About seven of the 13 Labour Party legislators who oppose joining
a Netanyahu-led coalition have intimated they may not support the
government.
At least one - outspoken lawmaker Sheli Yachimovich - has said she
will probably absent herself from the vote of confidence when the new
government is presented.
None of the seven have said they intend leaving the party, but
they are uncommitted on the amount of support they intend giving the
Netanyahu government.
This leaves Netanyahu able, at best, to count on the unqualified
backing of between 63 to 67 of the 120 legislators in the Knesset - a
stable enough majority on paper perhaps, but not necessarily in
practice.
Nor do Netanyahu's problems end with Labour legislators like
outgoing Education Minister Yuli Tamir, who say their party will
simply be nothing more that a 'fig leaf' for a rightist government.

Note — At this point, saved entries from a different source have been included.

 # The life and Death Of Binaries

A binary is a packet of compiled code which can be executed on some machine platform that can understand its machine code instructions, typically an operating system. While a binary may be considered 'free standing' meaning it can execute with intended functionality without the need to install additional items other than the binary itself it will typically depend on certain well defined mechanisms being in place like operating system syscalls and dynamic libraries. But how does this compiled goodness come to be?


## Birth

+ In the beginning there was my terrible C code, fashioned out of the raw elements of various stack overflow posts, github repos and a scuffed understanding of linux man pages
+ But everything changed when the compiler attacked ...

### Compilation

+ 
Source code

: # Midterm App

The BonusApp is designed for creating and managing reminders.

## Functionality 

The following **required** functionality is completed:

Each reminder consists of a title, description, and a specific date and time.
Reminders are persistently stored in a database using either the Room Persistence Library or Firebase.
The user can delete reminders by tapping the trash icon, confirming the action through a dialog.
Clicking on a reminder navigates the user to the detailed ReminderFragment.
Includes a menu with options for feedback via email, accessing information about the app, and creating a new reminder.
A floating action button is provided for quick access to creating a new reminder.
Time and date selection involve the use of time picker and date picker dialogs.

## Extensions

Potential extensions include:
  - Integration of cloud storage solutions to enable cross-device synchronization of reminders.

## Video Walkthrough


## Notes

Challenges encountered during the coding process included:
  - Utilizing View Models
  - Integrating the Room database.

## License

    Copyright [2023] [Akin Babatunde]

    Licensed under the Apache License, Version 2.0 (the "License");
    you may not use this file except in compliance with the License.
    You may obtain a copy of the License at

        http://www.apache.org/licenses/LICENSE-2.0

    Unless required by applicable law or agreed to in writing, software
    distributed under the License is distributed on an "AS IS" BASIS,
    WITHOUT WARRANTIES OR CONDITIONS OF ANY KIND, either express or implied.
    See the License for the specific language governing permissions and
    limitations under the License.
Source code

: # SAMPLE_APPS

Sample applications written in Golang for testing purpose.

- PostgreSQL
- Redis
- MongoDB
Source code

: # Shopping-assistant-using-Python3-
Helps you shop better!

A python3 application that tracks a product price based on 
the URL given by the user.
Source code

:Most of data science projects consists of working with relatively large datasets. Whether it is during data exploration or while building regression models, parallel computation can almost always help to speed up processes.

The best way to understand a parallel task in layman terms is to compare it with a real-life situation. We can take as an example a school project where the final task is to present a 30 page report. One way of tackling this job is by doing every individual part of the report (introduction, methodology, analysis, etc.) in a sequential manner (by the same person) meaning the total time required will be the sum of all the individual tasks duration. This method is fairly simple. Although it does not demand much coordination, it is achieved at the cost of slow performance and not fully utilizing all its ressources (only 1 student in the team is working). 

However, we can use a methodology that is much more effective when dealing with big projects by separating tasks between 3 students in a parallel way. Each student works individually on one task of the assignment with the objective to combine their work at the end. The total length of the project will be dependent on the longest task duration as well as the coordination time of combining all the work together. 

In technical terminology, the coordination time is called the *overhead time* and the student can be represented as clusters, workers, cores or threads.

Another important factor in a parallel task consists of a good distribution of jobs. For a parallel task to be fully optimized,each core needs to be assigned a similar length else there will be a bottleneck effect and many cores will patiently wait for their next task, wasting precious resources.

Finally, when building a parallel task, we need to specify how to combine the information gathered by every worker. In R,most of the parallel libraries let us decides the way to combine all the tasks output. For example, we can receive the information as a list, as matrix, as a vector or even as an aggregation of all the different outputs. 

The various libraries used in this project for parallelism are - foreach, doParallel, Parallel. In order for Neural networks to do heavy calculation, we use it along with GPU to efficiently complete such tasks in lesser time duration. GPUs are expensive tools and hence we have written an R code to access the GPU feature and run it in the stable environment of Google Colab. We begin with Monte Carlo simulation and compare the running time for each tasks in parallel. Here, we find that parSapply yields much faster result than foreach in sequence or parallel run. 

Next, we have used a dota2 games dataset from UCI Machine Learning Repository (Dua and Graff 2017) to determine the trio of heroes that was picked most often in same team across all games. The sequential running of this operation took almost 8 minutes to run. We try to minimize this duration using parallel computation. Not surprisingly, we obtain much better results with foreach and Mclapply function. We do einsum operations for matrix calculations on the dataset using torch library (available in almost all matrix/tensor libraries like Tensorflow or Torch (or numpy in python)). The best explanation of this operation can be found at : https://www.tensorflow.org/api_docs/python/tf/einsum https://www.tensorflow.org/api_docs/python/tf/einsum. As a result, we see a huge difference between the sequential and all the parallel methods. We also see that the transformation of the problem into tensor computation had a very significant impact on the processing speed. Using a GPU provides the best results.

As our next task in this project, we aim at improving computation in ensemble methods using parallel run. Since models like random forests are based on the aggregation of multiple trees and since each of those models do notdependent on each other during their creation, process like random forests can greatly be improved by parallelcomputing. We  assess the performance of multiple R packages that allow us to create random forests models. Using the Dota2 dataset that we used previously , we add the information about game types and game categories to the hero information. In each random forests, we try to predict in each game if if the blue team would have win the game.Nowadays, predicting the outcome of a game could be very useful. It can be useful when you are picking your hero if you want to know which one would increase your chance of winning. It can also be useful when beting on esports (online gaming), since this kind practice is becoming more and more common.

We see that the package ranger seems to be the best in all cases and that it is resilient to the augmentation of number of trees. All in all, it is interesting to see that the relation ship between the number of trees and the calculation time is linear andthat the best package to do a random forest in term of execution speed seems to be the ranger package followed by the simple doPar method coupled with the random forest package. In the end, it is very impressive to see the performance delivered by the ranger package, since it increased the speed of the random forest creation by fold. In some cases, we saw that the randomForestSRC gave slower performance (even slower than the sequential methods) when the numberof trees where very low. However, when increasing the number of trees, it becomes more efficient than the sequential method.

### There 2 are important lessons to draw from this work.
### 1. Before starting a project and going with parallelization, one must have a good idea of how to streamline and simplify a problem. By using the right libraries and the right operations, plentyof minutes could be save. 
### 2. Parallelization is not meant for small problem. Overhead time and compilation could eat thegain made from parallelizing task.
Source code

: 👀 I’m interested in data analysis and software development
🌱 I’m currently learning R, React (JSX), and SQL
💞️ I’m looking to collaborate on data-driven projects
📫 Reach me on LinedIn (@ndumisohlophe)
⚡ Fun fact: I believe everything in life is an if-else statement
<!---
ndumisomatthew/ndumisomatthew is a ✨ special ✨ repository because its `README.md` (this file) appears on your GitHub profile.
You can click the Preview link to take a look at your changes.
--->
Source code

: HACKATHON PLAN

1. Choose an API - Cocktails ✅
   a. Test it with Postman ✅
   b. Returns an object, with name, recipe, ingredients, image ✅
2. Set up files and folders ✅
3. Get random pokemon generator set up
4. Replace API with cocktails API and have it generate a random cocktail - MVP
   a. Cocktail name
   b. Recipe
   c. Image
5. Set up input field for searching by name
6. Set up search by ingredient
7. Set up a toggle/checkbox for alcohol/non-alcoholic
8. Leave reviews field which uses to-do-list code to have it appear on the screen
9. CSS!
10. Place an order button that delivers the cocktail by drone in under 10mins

One of his main coalition partners, the nationalist Yisrael
Beteinu party, is said to be angered over the fact that in return for
joining the coalition Labour is to receive 5 cabinet portfolios as
well as a deputy ministership.
Party leader Avigdor Lieberman, who is earmarked to be foreign
minister, was slated to convene his caucus to discuss options for
voicing a protest.
Lieberman is not expected to demand the coalition agreement
between Yisrael Beteinu and Netanyahu's Likud party be redrawn, but
the issue is unlikely to improve his already-tense relations with
Barak, who he has called 'the worst defence minister in Israel's
history.'
Lieberman's hardline - some say racist - views have already earned
him the contempt of many Labour legislators, and Netanyahu may find,
as Barak found when he was premier between 1999 - 2001, that a
government hosting two factions which despise each other may turn out
to be short cut to new elections.
And this is before Netanyahu has to deal with members of his own
Likud Party, disgruntled at the fact that because of the coalition
agreements, there are not not enough ministries to satisfy the all
would-be ministers, and those that remain are not the plum,
prestigious portfolios.
Netanyahu's first premiership ended with defections from his
coalition because of his policies, and from his party because of his
leadership style, and he will have to use all his skill to ensure it
does not happen again.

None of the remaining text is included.